Exercise: Reproduce each line from the records that holds "dataframe".

Stored data
----
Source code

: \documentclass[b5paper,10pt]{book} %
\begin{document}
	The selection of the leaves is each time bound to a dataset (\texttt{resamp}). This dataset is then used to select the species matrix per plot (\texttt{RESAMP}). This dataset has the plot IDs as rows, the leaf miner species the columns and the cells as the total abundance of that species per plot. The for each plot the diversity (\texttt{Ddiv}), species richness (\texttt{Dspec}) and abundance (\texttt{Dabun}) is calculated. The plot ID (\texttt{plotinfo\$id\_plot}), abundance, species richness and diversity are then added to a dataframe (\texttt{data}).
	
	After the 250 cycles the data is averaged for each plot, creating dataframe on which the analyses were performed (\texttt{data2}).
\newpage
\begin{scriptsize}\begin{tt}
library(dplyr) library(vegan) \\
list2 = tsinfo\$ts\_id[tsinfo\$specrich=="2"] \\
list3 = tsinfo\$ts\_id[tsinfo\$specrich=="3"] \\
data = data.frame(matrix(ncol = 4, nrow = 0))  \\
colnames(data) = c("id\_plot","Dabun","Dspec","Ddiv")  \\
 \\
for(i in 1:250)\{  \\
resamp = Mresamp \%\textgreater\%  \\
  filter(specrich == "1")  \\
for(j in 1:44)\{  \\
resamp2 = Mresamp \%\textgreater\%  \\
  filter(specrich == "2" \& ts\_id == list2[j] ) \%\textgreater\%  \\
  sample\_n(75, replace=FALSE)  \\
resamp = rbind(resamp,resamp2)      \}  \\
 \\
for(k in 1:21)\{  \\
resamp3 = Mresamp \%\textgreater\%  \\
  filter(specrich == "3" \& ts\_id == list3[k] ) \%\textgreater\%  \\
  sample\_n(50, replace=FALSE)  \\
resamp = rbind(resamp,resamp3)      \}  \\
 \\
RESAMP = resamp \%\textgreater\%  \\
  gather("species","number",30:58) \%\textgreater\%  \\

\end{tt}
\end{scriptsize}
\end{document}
----
Answer space:
	The selection of the leaves is each time bound to a dataset (\texttt{resamp}). This dataset is then used to select the species matrix per plot (\texttt{RESAMP}). This dataset has the plot IDs as rows, the leaf miner species the columns and the cells as the total abundance of that species per plot. The for each plot the diversity (\texttt{Ddiv}), species richness (\texttt{Dspec}) and abundance (\texttt{Dabun}) is calculated. The plot ID (\texttt{plotinfo\$id\_plot}), abundance, species richness and diversity are then added to a dataframe (\texttt{data}).
	After the 250 cycles the data is averaged for each plot, creating dataframe on which the analyses were performed (\texttt{data2}).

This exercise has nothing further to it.